Update: Slashdot just found a Cardinal's statement on another portion of the bible that isn't to be taken literally. And while I'm at it, an example of science making a 180 degree turn to go with it.
"A Christian charity is sending a film about the Christmas story to every primary school in Britain after hearing of a young boy who asked his teacher why Mary and Joseph had named their baby after a swear word." :-o
... And his mother answered "Son, you will be named after a swearword too, soon, and now, eat up your vegetables, Chrissake!" ;-)

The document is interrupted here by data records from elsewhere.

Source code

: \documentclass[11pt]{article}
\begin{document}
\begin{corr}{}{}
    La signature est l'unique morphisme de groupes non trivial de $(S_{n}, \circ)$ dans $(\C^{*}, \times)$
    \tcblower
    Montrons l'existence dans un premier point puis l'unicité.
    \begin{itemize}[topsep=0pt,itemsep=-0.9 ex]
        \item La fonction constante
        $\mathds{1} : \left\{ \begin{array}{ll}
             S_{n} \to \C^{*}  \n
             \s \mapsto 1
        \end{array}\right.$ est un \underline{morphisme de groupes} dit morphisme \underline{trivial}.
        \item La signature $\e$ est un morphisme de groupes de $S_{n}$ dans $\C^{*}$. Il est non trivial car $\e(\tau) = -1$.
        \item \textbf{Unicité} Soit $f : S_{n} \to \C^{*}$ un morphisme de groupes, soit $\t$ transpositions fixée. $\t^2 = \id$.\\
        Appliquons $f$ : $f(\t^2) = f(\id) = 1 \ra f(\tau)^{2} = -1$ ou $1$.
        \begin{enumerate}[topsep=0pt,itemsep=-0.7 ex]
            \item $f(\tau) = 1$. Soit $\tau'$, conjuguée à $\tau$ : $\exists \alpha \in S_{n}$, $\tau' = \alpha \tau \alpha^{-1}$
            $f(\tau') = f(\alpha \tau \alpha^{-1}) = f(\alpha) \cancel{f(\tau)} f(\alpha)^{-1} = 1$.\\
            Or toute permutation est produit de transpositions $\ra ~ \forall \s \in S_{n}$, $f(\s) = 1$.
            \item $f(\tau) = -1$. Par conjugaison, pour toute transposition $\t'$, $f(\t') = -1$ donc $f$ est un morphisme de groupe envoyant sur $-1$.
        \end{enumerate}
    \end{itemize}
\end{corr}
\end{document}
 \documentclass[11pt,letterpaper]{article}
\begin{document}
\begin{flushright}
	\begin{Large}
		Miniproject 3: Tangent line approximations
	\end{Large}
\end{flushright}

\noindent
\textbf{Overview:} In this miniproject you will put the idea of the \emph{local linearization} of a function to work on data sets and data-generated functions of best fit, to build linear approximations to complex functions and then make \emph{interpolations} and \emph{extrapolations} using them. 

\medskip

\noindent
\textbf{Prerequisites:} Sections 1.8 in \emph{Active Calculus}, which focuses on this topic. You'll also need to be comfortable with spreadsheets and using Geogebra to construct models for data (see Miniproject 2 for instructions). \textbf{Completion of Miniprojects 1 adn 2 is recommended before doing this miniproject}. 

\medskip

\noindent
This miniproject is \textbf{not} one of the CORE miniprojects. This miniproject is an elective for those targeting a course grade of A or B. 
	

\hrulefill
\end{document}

Because people were told (often by people out to make money) to believe in unproven scientific theories, we shouldn't replace unproven religious theories with science?
|Uli Kusterer replies: ★|
Yes, you shouldn't replace them without realising that you merely traded one theory for the other. Too many people just take current scientific theories at face value, thus turning science into yet another religion and becoming religious bigots. There are always some basic assumptions which you can't prove behind any science or religion, simply because there are no absolutes in this world (at least as far as scientists have been able to prove). Many religions choose to believe that there must be something behind all this, and they usually call it a "God" (or pantheon of Gods). In scientific terms, religions just define God as a necessary precondition, while scientists define negative numbers instead. Have you ever actually experienced a negative number in real life?
Once one gets beyond that silly idea of St. Peter guarding a physical heaven's gate and God as a white-clad bearded guy like they're portrayed in the jokes we all enjoy so much, or the silly idea of heaven just being bored do-gooders playing the harp, it's actually a valid theory. Even by scientists' terms. And there are many scientists who, through their understanding of science, came to their own personal conclusion that all of this couldn't have just accidentally grown, that there must be a design behind it all.
I leave it to others which theory (i.e. which science or which God) they want to believe in, but expect them to show the same courtesy to me. And I also expect them not to libel or label me to serve their interests, like the Times, which titled their article "Catholic Church no longer swears by Truth of Bible", which is simply wrong (but sells papers, I admit).
It's like saying "Apple endorses Windows" just because the head of the iPod division mentions Windows in an interview.
No, we don't call those things theories, we call them "hypotheses". Scientists reserve the word "theory" for something that is supported by facts. Unfortunately not everyone agrees with this definition, so we get people saying "X is *only* a theory" when a theory is the highest level that a hypothesis can achieve.